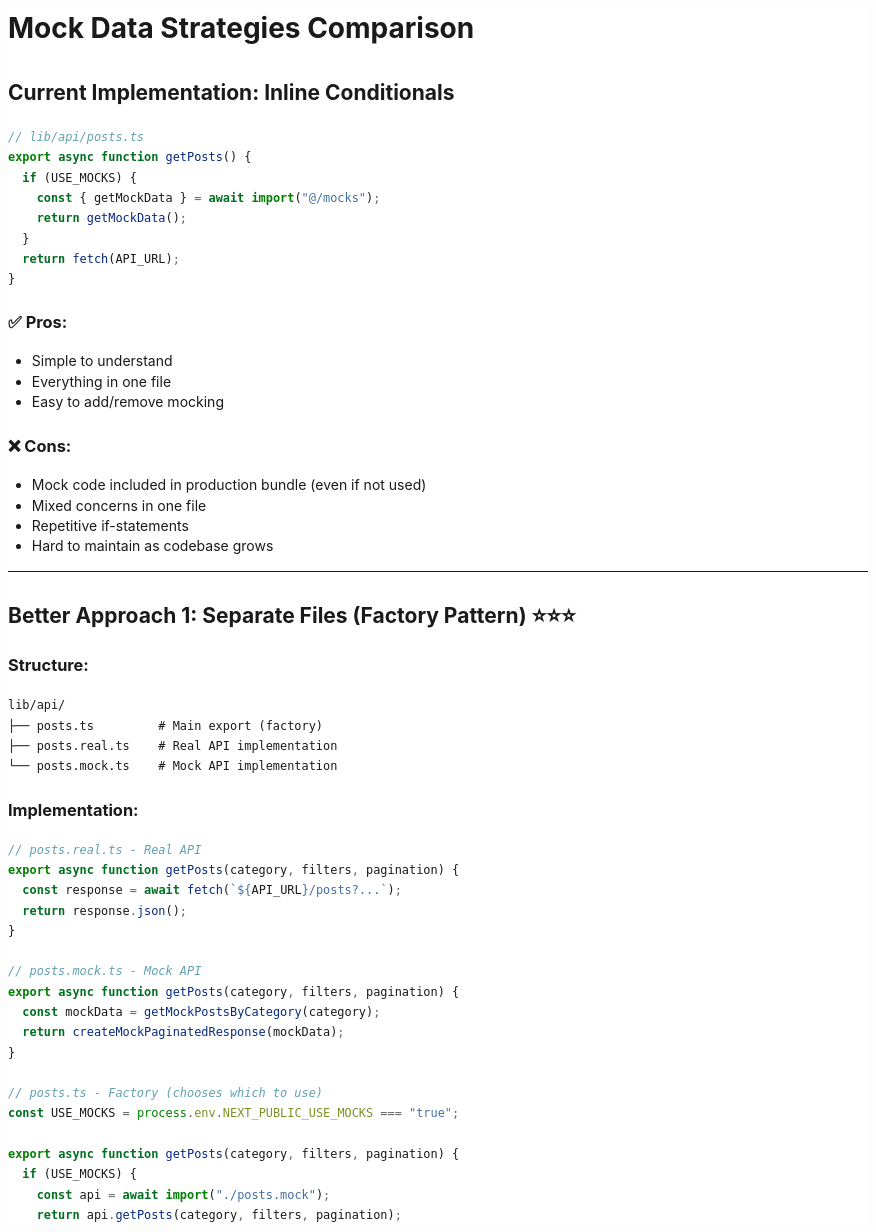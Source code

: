 # Mock Data Strategies Comparison

## Current Implementation: Inline Conditionals

```typescript
// lib/api/posts.ts
export async function getPosts() {
  if (USE_MOCKS) {
    const { getMockData } = await import("@/mocks");
    return getMockData();
  }
  return fetch(API_URL);
}
```

### ✅ Pros:

- Simple to understand
- Everything in one file
- Easy to add/remove mocking

### ❌ Cons:

- Mock code included in production bundle (even if not used)
- Mixed concerns in one file
- Repetitive if-statements
- Hard to maintain as codebase grows

---

## Better Approach 1: Separate Files (Factory Pattern) ⭐⭐⭐

### Structure:

```
lib/api/
├── posts.ts         # Main export (factory)
├── posts.real.ts    # Real API implementation
└── posts.mock.ts    # Mock API implementation
```

### Implementation:

```typescript
// posts.real.ts - Real API
export async function getPosts(category, filters, pagination) {
  const response = await fetch(`${API_URL}/posts?...`);
  return response.json();
}

// posts.mock.ts - Mock API
export async function getPosts(category, filters, pagination) {
  const mockData = getMockPostsByCategory(category);
  return createMockPaginatedResponse(mockData);
}

// posts.ts - Factory (chooses which to use)
const USE_MOCKS = process.env.NEXT_PUBLIC_USE_MOCKS === "true";

export async function getPosts(category, filters, pagination) {
  if (USE_MOCKS) {
    const api = await import("./posts.mock");
    return api.getPosts(category, filters, pagination);
```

- _What to work on_
Each entry above has to be set down again verbatim, except for its pictures.

- _Result for this exercise_
Source code

: # Mock Data Strategies Comparison

## Current Implementation: Inline Conditionals

```typescript
// lib/api/posts.ts
export async function getPosts() {
  if (USE_MOCKS) {
    const { getMockData } = await import("@/mocks");
    return getMockData();
  }
  return fetch(API_URL);
}
```

### ✅ Pros:

- Simple to understand
- Everything in one file
- Easy to add/remove mocking

### ❌ Cons:

- Mock code included in production bundle (even if not used)
- Mixed concerns in one file
- Repetitive if-statements
- Hard to maintain as codebase grows

---

## Better Approach 1: Separate Files (Factory Pattern) ⭐⭐⭐

### Structure:

```
lib/api/
├── posts.ts         # Main export (factory)
├── posts.real.ts    # Real API implementation
└── posts.mock.ts    # Mock API implementation
```

### Implementation:

```typescript
// posts.real.ts - Real API
export async function getPosts(category, filters, pagination) {
  const response = await fetch(`${API_URL}/posts?...`);
  return response.json();
}

// posts.mock.ts - Mock API
export async function getPosts(category, filters, pagination) {
  const mockData = getMockPostsByCategory(category);
  return createMockPaginatedResponse(mockData);
}

// posts.ts - Factory (chooses which to use)
const USE_MOCKS = process.env.NEXT_PUBLIC_USE_MOCKS === "true";

export async function getPosts(category, filters, pagination) {
  if (USE_MOCKS) {
    const api = await import("./posts.mock");
    return api.getPosts(category, filters, pagination);
```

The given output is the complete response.